Gu Lang mengeluarkan pedangnya dan langsung dilapisi oleh qi yang tampak bisa membekukan daerah sekitarnya. Aura dingin merembes ke segala arah karena ia mencoba untuk mengintimidasi Lin Yan.
“Itu..” Semua dari anggota klan Gu terkejut saat melihat pintu emas yang muncul tiba-tiba dan mereka tau bahwa Lin Yan adalah seorang Spiritualis Dunia.
Bahkan Gu Lang sedikit waspada, namun, ketika melihat sosok yang keluar, ia terdiam dan memasang wajah jelek.
Semua anggota klan Gu pun terdiam melihat sosok mungil yang muncul.
“Lin Yan! Aku belum bersiap-siap! Kenapa kau memanggilku?” Tanya Xia Yue'er tidak puas.
Lin Yan melirik ke arah Xia Yue'er dengan tatapan lelah karena tidak mengerti apa yang harus dipersiapkan.
“Kau ingin membawa bantuan menggunakan Roh kecil ini? Kau terlalu meremehkan aku, bocah!” Teriak Gu Lang dan langsung menerjang ke arah Lin Yan.
Melihat pria yang bernama Gu Lang mendekat, Xia Yue'er semakin tidak puas.
“Formasi Pedang Cahaya..”
Dung!
Lingkaran Formasi muncul di langit dan dalam sekejap, pedang berukuran puluhan meter pun melesat ke arah bawah dengan kecepatan tinggi.
“Apa?” Semua anggota klan Gu selain keluarga Gu Yin pun terkejut karena kecepatan Xia Yue'er menggunakan Formasi serta kekuatan dari serangan Formasi tersebut sangatlah kuat.
Bahkan Gu Lang pun langsung berhenti bergerak saat melihat pedang besar yang terbuat dari qi Cahaya sudah sangat dekat padanya.
“Dinding Es!”
Gu Lang pun langsung mengangkat tangan kirinya. Dalam sekejap, qi yang ia kerahkan membentuk dinding es yang sangat tebal untuk menahan Formasi serangan Xia Yue'er.
Bom!
Ledakan besar terjadi saat pedang cahaya menabrak tembok es.

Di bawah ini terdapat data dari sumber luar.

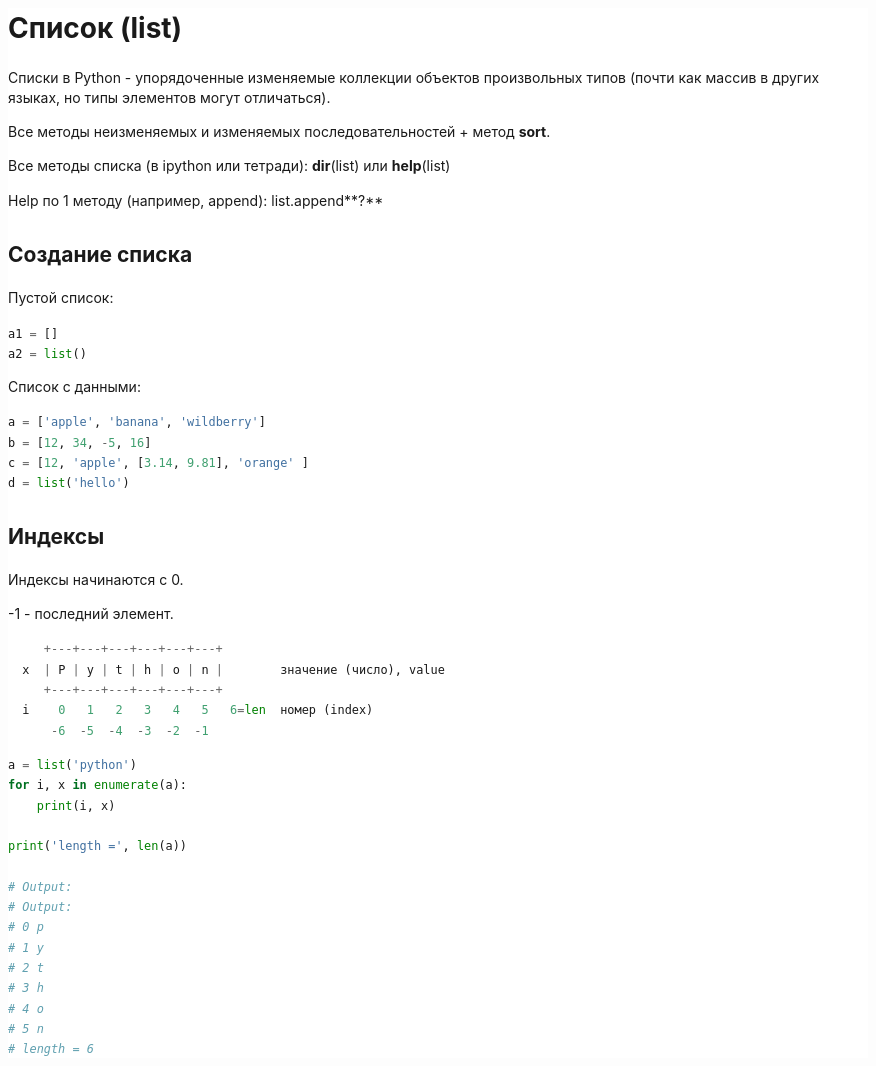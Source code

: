 # Список (list)

Списки в Python - упорядоченные изменяемые коллекции объектов произвольных типов (почти как массив в других языках, но типы элементов могут отличаться).

Все методы неизменяемых и изменяемых последовательностей + метод **sort**.

Все методы списка (в ipython или тетради): **dir**(list) или **help**(list)

Help по 1 методу (например, append): list.append**?**

## Создание списка

Пустой список:
```python
a1 = []
a2 = list()
```
Список с данными:
```python
a = ['apple', 'banana', 'wildberry']
b = [12, 34, -5, 16]
c = [12, 'apple', [3.14, 9.81], 'orange' ]
d = list('hello')
```

## Индексы

Индексы начинаются с 0.

-1 - последний элемент.

```python
     +---+---+---+---+---+---+
  x  | P | y | t | h | o | n |        значение (число), value
     +---+---+---+---+---+---+
  i    0   1   2   3   4   5   6=len  номер (index)
      -6  -5  -4  -3  -2  -1
```

```python
a = list('python')
for i, x in enumerate(a):
    print(i, x)
    
print('length =', len(a))

# Output:
# Output:
# 0 p
# 1 y
# 2 t
# 3 h
# 4 o
# 5 n
# length = 6
```
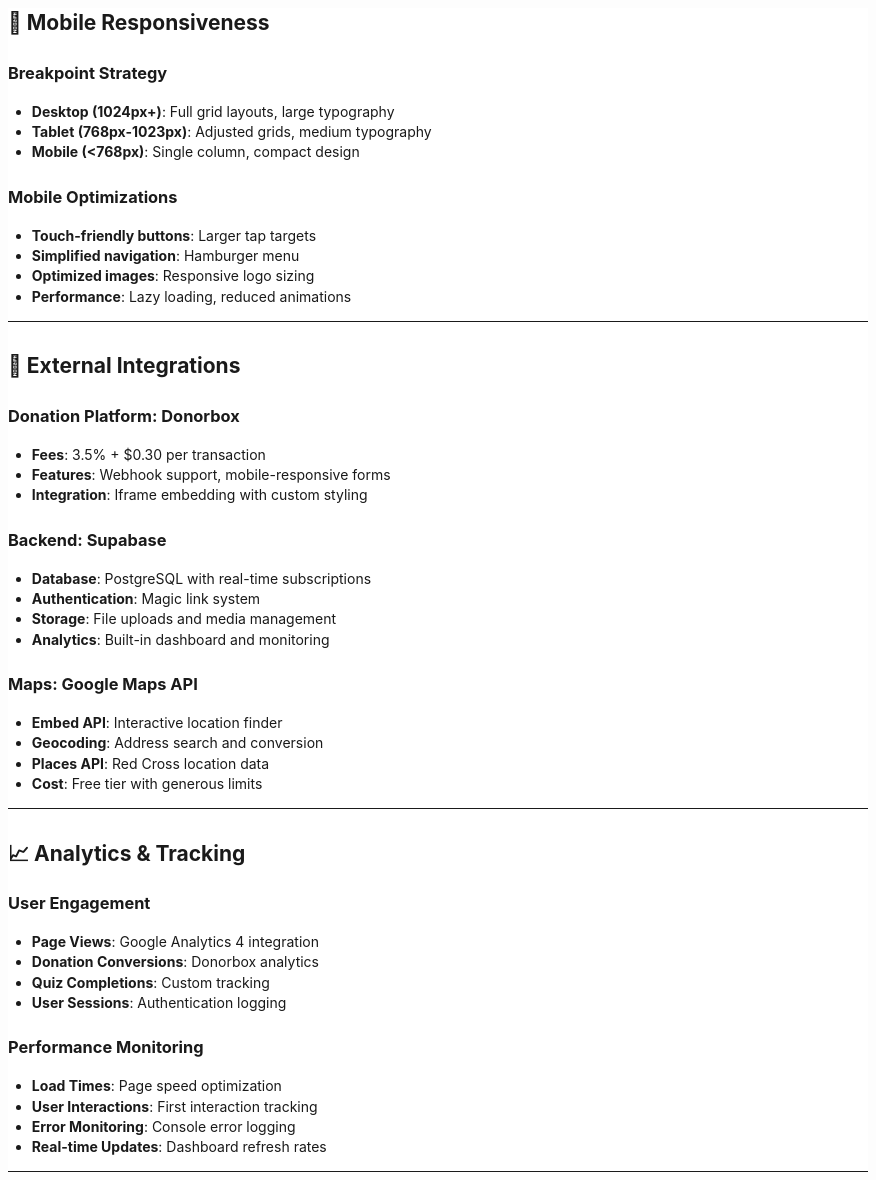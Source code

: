 
## 📱 **Mobile Responsiveness**

### **Breakpoint Strategy**
- **Desktop (1024px+)**: Full grid layouts, large typography
- **Tablet (768px-1023px)**: Adjusted grids, medium typography
- **Mobile (<768px)**: Single column, compact design

### **Mobile Optimizations**
- **Touch-friendly buttons**: Larger tap targets
- **Simplified navigation**: Hamburger menu
- **Optimized images**: Responsive logo sizing
- **Performance**: Lazy loading, reduced animations

---

## 🔗 **External Integrations**

### **Donation Platform: Donorbox**
- **Fees**: 3.5% + $0.30 per transaction
- **Features**: Webhook support, mobile-responsive forms
- **Integration**: Iframe embedding with custom styling

### **Backend: Supabase**
- **Database**: PostgreSQL with real-time subscriptions
- **Authentication**: Magic link system
- **Storage**: File uploads and media management
- **Analytics**: Built-in dashboard and monitoring

### **Maps: Google Maps API**
- **Embed API**: Interactive location finder
- **Geocoding**: Address search and conversion
- **Places API**: Red Cross location data
- **Cost**: Free tier with generous limits

---

## 📈 **Analytics & Tracking**

### **User Engagement**
- **Page Views**: Google Analytics 4 integration
- **Donation Conversions**: Donorbox analytics
- **Quiz Completions**: Custom tracking
- **User Sessions**: Authentication logging

### **Performance Monitoring**
- **Load Times**: Page speed optimization
- **User Interactions**: First interaction tracking
- **Error Monitoring**: Console error logging
- **Real-time Updates**: Dashboard refresh rates

---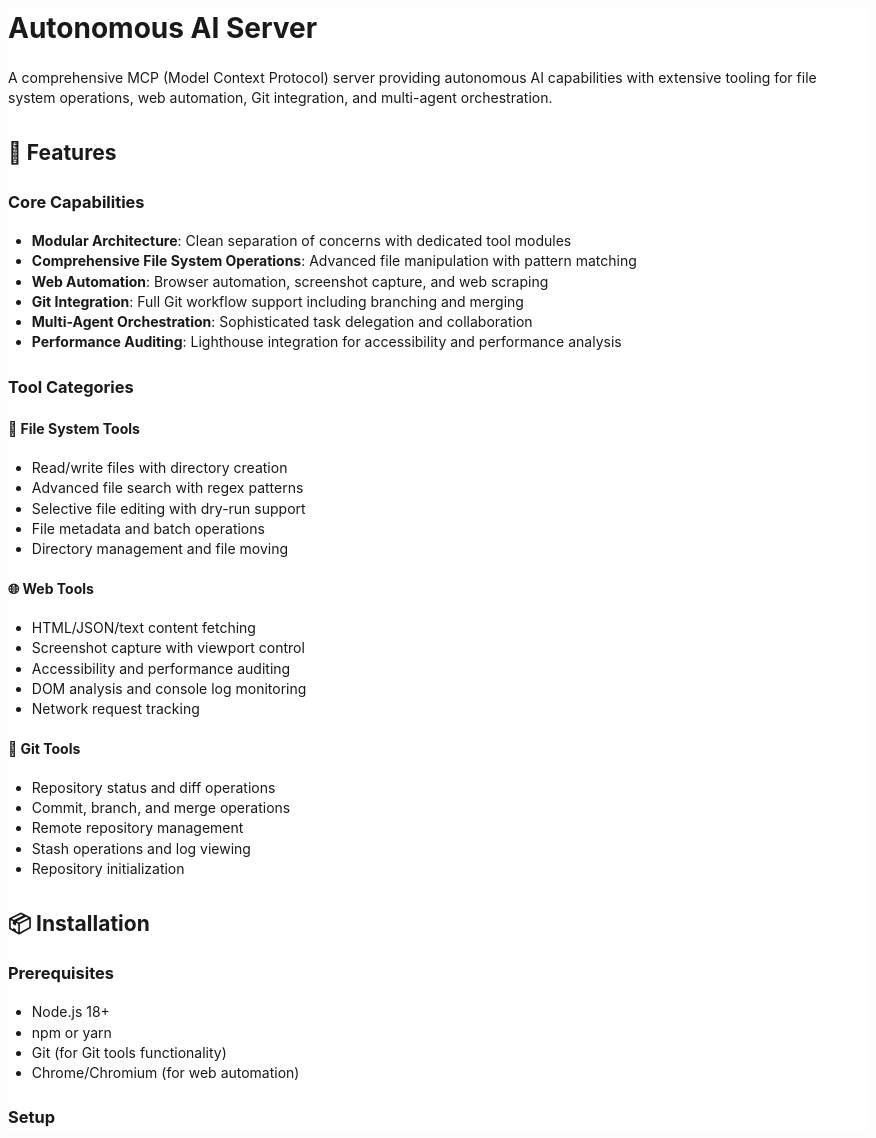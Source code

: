 # Autonomous AI Server

A comprehensive MCP (Model Context Protocol) server providing autonomous AI capabilities with extensive tooling for file system operations, web automation, Git integration, and multi-agent orchestration.

## 🚀 Features

### Core Capabilities
- **Modular Architecture**: Clean separation of concerns with dedicated tool modules
- **Comprehensive File System Operations**: Advanced file manipulation with pattern matching
- **Web Automation**: Browser automation, screenshot capture, and web scraping
- **Git Integration**: Full Git workflow support including branching and merging
- **Multi-Agent Orchestration**: Sophisticated task delegation and collaboration
- **Performance Auditing**: Lighthouse integration for accessibility and performance analysis

### Tool Categories

#### 📁 File System Tools
- Read/write files with directory creation
- Advanced file search with regex patterns
- Selective file editing with dry-run support
- File metadata and batch operations
- Directory management and file moving

#### 🌐 Web Tools
- HTML/JSON/text content fetching
- Screenshot capture with viewport control
- Accessibility and performance auditing
- DOM analysis and console log monitoring
- Network request tracking

#### 🔧 Git Tools
- Repository status and diff operations
- Commit, branch, and merge operations
- Remote repository management
- Stash operations and log viewing
- Repository initialization

## 📦 Installation

### Prerequisites
- Node.js 18+ 
- npm or yarn
- Git (for Git tools functionality)
- Chrome/Chromium (for web automation)

### Setup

Gu Lang mendengus saat melihat serangan Xia Yue'er ternyata tidak sekuat aura yang terpancar. Ketika ia ingin mempersiapkan teknik, ia merasakan sakit tiada tara tiba-tiba.
Buak!
Lin Yan tentu saja tidak diam dan muncul di depan Gu Lang sambil mengayunkan kaki kanannya ke arah perut Gu Lang sekuat tenaga setelah melapisi kakinya dengan qi.
Zhung!
Gu Lang langsung terpental karena berat serangan Lin Yan sama kuatnya seperti para kultivator tingkat Alam Langit. Tentu hal seperti akan terjadi karena tubuh Lin Yan memanglah sangat kuat, juga ditambah oleh Kitab Seni Surgawi : Tubuh Dewa Naga membuat tubuhnya jauh lebih kuat lagi.
Bom!
Gu Lang mendarat di tempat yang jauh dan membuat kawah besar saat tubuhnya membentur permukaan tanah yang dilapisi oleh salju.
Para anggota klan Gu terdiam karena apa yang mereka prediksi ternyata sangat meleset kali ini.
Bahkan para Tetua pun terdiam karena tau bahwa kekuatan tendangan Lin Yan sebelumnya memiliki daya serang layaknya seorang kultivator tingkat Alam Langit.